The book asks questions about truth. What it is? And at what price?
Democracy and devolved government has a value that the state feels is greater than one family’s quest for truth about teenager’s Connor Walshe’s disappearance and fate. They can pressure the vulnerable commissioner, while the IRA have no wish to muddy the reputation of the minister for Children and Culture and can arrange for someone else to take the rap. The Police Federation can offer to help coach a former officer to tell the bare truth and nothing but the bare truth. And as long as everyone is seen to have told the truth, the amnesty will apply and no witness will have to suffer for their abbreviated truth.

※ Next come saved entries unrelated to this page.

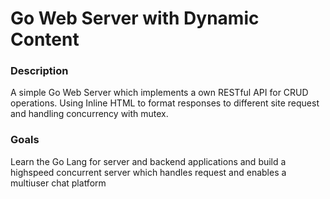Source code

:
# Go Web Server with Dynamic Content
### Description
A simple Go Web Server which implements a own RESTful API for CRUD operations. Using Inline HTML to format responses to different site request and handling concurrency with mutex.

### Goals
Learn the Go Lang for server and backend applications and build a highspeed concurrent server which handles request and enables a multiuser chat platform
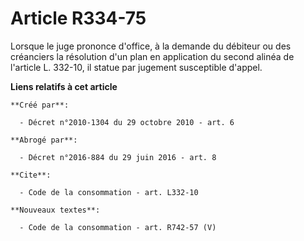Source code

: # Article R334-75

Lorsque le juge prononce d'office, à la demande du débiteur ou des créanciers la résolution d'un plan en application du
second alinéa de l'article L. 332-10, il statue par jugement susceptible d'appel.

**Liens relatifs à cet article**

	**Créé par**:

	  - Décret n°2010-1304 du 29 octobre 2010 - art. 6

	**Abrogé par**:

	  - Décret n°2016-884 du 29 juin 2016 - art. 8

	**Cite**:

	  - Code de la consommation - art. L332-10

	**Nouveaux textes**:

	  - Code de la consommation - art. R742-57 (V)
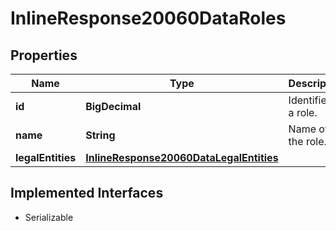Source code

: 

# InlineResponse20060DataRoles


## Properties

Name | Type | Description | Notes
------------ | ------------- | ------------- | -------------
**id** | **BigDecimal** | Identifier of a role. |  [optional]
**name** | **String** | Name of the role. |  [optional]
**legalEntities** | [**InlineResponse20060DataLegalEntities**](InlineResponse20060DataLegalEntities.md) |  |  [optional]


## Implemented Interfaces

* Serializable


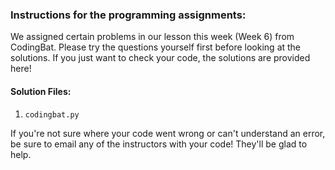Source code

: ### Instructions for the programming assignments:
We assigned certain problems in our lesson this week (Week 6) from CodingBat. Please try the questions yourself first before looking at the solutions. If you just want to check your code, the solutions are provided here!

#### Solution Files:
1. `codingbat.py`

If you're not sure where your code went wrong or can't understand an error, be sure to email any of the instructors with your code! They'll be glad to help.
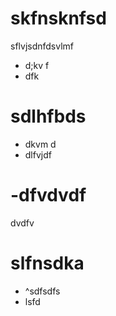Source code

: # skfnsknfsd
sflvjsdnfdsvlmf
- d;kv f
- dfk

# sdlhfbds
- dkvm d
- dlfvjdf

# -dfvdvdf
dvdfv

# slfnsdka

- ^sdfsdfs
- lsfd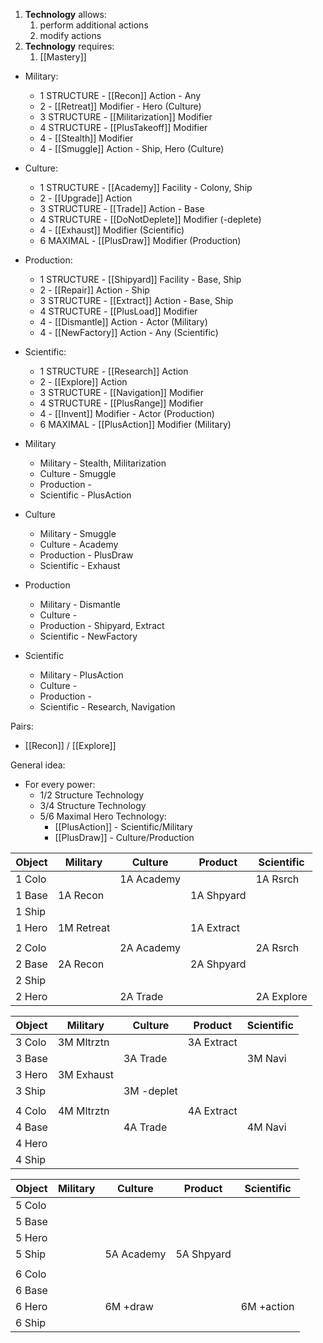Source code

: 1. **Technology** allows:
    1. perform additional actions
    2. modify actions
2. **Technology** requires:
    1. [[Mastery]]

- Military:
    - 1 STRUCTURE - [[Recon]] Action - Any
    - 2           - [[Retreat]] Modifier - Hero (Culture)
    - 3 STRUCTURE - [[Militarization]] Modifier
    - 4 STRUCTURE - [[PlusTakeoff]] Modifier
    - 4           - [[Stealth]] Modifier
    - 4           - [[Smuggle]] Action - Ship, Hero (Culture)
- Culture:
    - 1 STRUCTURE - [[Academy]] Facility - Colony, Ship
    - 2           - [[Upgrade]] Action
    - 3 STRUCTURE - [[Trade]] Action - Base
    - 4 STRUCTURE - [[DoNotDeplete]] Modifier (-deplete)
    - 4           - [[Exhaust]] Modifier (Scientific)
    - 6 MAXIMAL   - [[PlusDraw]] Modifier (Production)
- Production:
    - 1 STRUCTURE - [[Shipyard]] Facility - Base, Ship
    - 2           - [[Repair]] Action - Ship
    - 3 STRUCTURE - [[Extract]] Action - Base, Ship
    - 4 STRUCTURE - [[PlusLoad]] Modifier
    - 4           - [[Dismantle]] Action - Actor (Military)
    - 4           - [[NewFactory]] Action - Any (Scientific)
- Scientific:
    - 1 STRUCTURE - [[Research]] Action
    - 2           - [[Explore]] Action
    - 3 STRUCTURE - [[Navigation]] Modifier
    - 4 STRUCTURE - [[PlusRange]] Modifier
    - 4           - [[Invent]] Modifier - Actor (Production)
    - 6 MAXIMAL   - [[PlusAction]] Modifier (Military)

- Military
    - Military      - Stealth, Militarization
    - Culture       - Smuggle
    - Production    -
    - Scientific    - PlusAction
- Culture
    - Military      - Smuggle
    - Culture       - Academy
    - Production    - PlusDraw
    - Scientific    - Exhaust
- Production
    - Military      - Dismantle
    - Culture       -
    - Production    - Shipyard, Extract
    - Scientific    - NewFactory
- Scientific
    - Military      - PlusAction
    - Culture       -
    - Production    -
    - Scientific    - Research, Navigation

Pairs:
- [[Recon]] / [[Explore]]

General idea:
- For every power:
    - 1/2 Structure Technology
    - 3/4 Structure Technology
    - 5/6 Maximal Hero Technology:
        - [[PlusAction]] - Scientific/Military
        - [[PlusDraw]] - Culture/Production

|Object| Military | Culture  | Product  |Scientific|
|------|----------|----------|----------|----------|
|1 Colo|          |1A Academy|          |1A Rsrch  |
|1 Base|1A Recon  |          |1A Shpyard|          |
|1 Ship|          |          |          |          |
|1 Hero|1M Retreat|          |1A Extract|          |
|      |          |          |          |          |
|2 Colo|          |2A Academy|          |2A Rsrch  |
|2 Base|2A Recon  |          |2A Shpyard|          |
|2 Ship|          |          |          |          |
|2 Hero|          |2A Trade  |          |2A Explore|

|Object| Military | Culture  | Product  |Scientific|
|------|----------|----------|----------|----------|
|3 Colo|3M Mltrztn|          |3A Extract|          |
|3 Base|          |3A Trade  |          |3M Navi   |
|3 Hero|3M Exhaust|          |          |          |
|3 Ship|          |3M -deplet|          |          |
|      |          |          |          |          |
|4 Colo|4M Mltrztn|          |4A Extract|          |
|4 Base|          |4A Trade  |          |4M Navi   |
|4 Hero|          |          |          |          |
|4 Ship|          |          |          |          |

|Object| Military | Culture  | Product  |Scientific|
|------|----------|----------|----------|----------|
|5 Colo|          |          |          |          |
|5 Base|          |          |          |          |
|5 Hero|          |          |          |          |
|5 Ship|          |5A Academy|5A Shpyard|          |
|      |          |          |          |          |
|6 Colo|          |          |          |          |
|6 Base|          |          |          |          |
|6 Hero|          |6M +draw  |          |6M +action|
|6 Ship|          |          |          |          |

But like water through the underground walls of a Grand Designs’ basement, the truth has a way of finding its way through artificial barriers.

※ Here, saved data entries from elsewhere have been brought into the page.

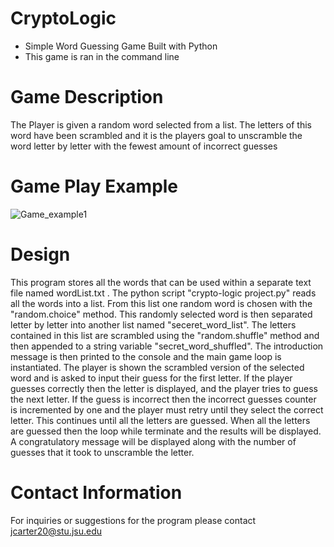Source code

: # CryptoLogic
- Simple Word Guessing Game Built with Python
- This game is ran in the command line


# Game Description
The Player is given a random word selected from a list. The letters of this word have
been scrambled and it is the players goal to unscramble the word letter by letter with the
fewest amount of incorrect guesses

# Game Play Example
![Game_example1](https://user-images.githubusercontent.com/89806393/135562052-6d45b021-f625-4f52-9728-c7750200f023.jpg)

# Design
This program stores all the words that can be used within a separate text file named wordList.txt . The python script "crypto-logic project.py" reads all the words into a list. From this list one random word is chosen with the "random.choice" method. This randomly selected word is then separated letter by letter into another list named "seceret_word_list". The letters contained in this list are scrambled using the "random.shuffle" method and then appended to a string variable "secret_word_shuffled". The introduction message is then printed to the console and the main game loop is instantiated. The player is shown the scrambled version of the selected word and is asked to input their guess for the first letter. If the player guesses correctly then the letter is displayed, and the player tries to guess the next letter. If the guess is incorrect then the incorrect guesses counter is incremented by one and the player must retry until they select the correct letter. This continues until all the letters are guessed. When all the letters are guessed then the loop while terminate and the results will be displayed. A congratulatory message will be displayed along with the number of guesses that it took to unscramble the letter.

# Contact Information
For inquiries or suggestions for the program please contact jcarter20@stu.jsu.edu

I wonder after a period of conflict, so physical and visceral, whether mere words and verbal explanation would actually bring closure to the questions, hurts and injustices of the past?
And would the wholesale participation and involvement of the conflict’s original players not so undermine their current reputations and livelihoods that the amnesty from prosecution would not even begin to cover the trouble and suffering they’d bring on themselves by revealing their part in the dark deeds of the past?
Resetting the scales to tilt back in the favour of the victims and their families is an admirable objective, but fulsome participation is unlikely when the social consequences are taken into consideration?
It’s a great book. A book of this time and of this place. Available in bookshops already, The Truth Commissioner is being launched in The Linen Hall Library tomorrow night. Well worth reading for the story, as well as the ideas we’ll be encountering over the next couple of years. And a big thank you to AiB blog-reader David Park who volunteered to send me a copy quite out of the blue.
(Check out John Self's review over at the 2008 Irish Blog Awards shortlisted The Asylum blog.)
1 comment:
A superb account Alan, and you've expressed the definite appeal of the local elements in a way that I didn't. I wouldn't want to put off anyone outside NI from reading it though, as I think on purely literary terms (if there is such a thing, divorced from the here and now) it's a great book anyway. I'll be very disappointed if it doesn't at least make some prize shortlists.